Saved data entries:
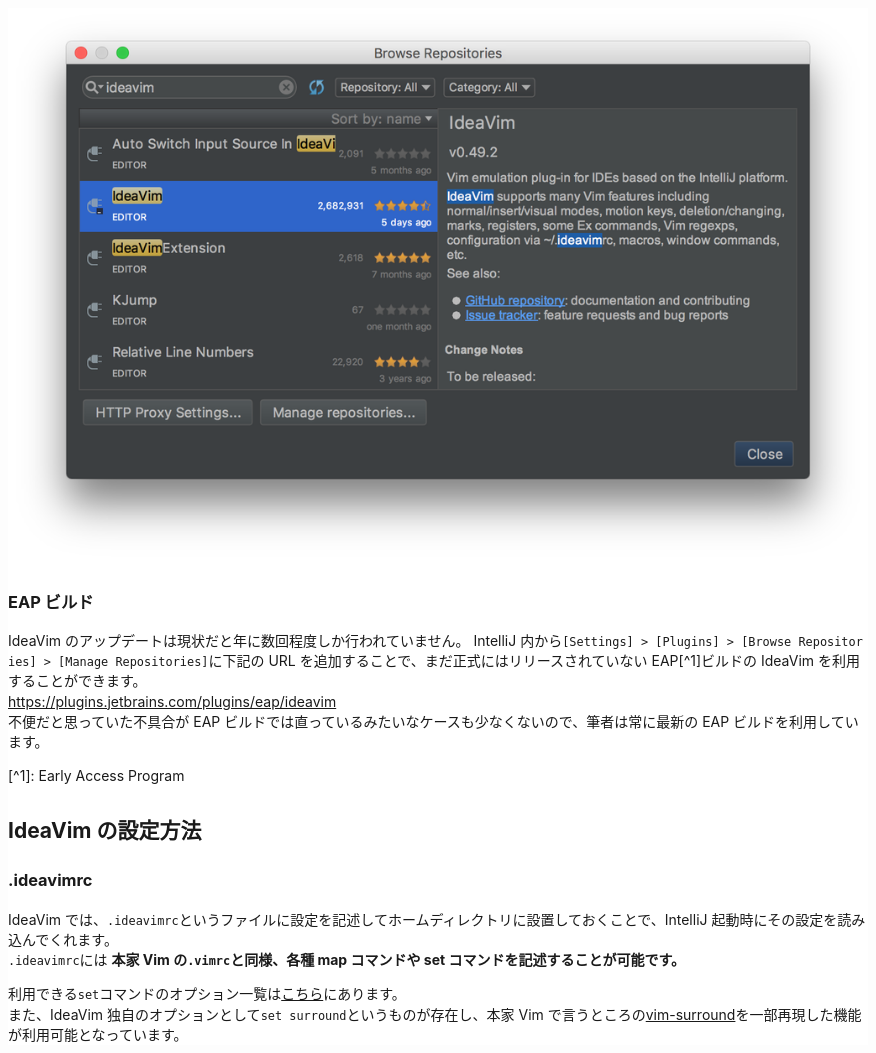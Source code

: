 ![Install IdeaVim](../../img/install-ideavim.png)

### EAP ビルド

IdeaVim のアップデートは現状だと年に数回程度しか行われていません。
IntelliJ 内から`[Settings] > [Plugins] > [Browse Repositories] > [Manage Repositories]`に下記の URL を追加することで、まだ正式にはリリースされていない EAP\[^1]ビルドの IdeaVim を利用することができます。\
<https://plugins.jetbrains.com/plugins/eap/ideavim>\
不便だと思っていた不具合が EAP ビルドでは直っているみたいなケースも少なくないので、筆者は常に最新の EAP ビルドを利用しています。

\[^1]: Early Access Program

## IdeaVim の設定方法

### .ideavimrc

IdeaVim では、`.ideavimrc`というファイルに設定を記述してホームディレクトリに設置しておくことで、IntelliJ 起動時にその設定を読み込んでくれます。\
`.ideavimrc`には **本家 Vim の`.vimrc`と同様、各種 map コマンドや set コマンドを記述することが可能です。**

利用できる`set`コマンドのオプション一覧は[こちら](https://github.com/JetBrains/ideavim/blob/master/doc/set-commands.md)にあります。\
また、IdeaVim 独自のオプションとして`set surround`というものが存在し、本家 Vim で言うところの[vim-surround](https://github.com/tpope/vim-surround)を一部再現した機能が利用可能となっています。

(Work instructions) Images aside, return each entry above precisely as it stands.

(Solution)
Source code

: ![Install IdeaVim](../../img/install-ideavim.png)

### EAP ビルド

IdeaVim のアップデートは現状だと年に数回程度しか行われていません。
IntelliJ 内から`[Settings] > [Plugins] > [Browse Repositories] > [Manage Repositories]`に下記の URL を追加することで、まだ正式にはリリースされていない EAP\[^1]ビルドの IdeaVim を利用することができます。\
<https://plugins.jetbrains.com/plugins/eap/ideavim>\
不便だと思っていた不具合が EAP ビルドでは直っているみたいなケースも少なくないので、筆者は常に最新の EAP ビルドを利用しています。

\[^1]: Early Access Program

## IdeaVim の設定方法

### .ideavimrc

IdeaVim では、`.ideavimrc`というファイルに設定を記述してホームディレクトリに設置しておくことで、IntelliJ 起動時にその設定を読み込んでくれます。\
`.ideavimrc`には **本家 Vim の`.vimrc`と同様、各種 map コマンドや set コマンドを記述することが可能です。**

利用できる`set`コマンドのオプション一覧は[こちら](https://github.com/JetBrains/ideavim/blob/master/doc/set-commands.md)にあります。\
また、IdeaVim 独自のオプションとして`set surround`というものが存在し、本家 Vim で言うところの[vim-surround](https://github.com/tpope/vim-surround)を一部再現した機能が利用可能となっています。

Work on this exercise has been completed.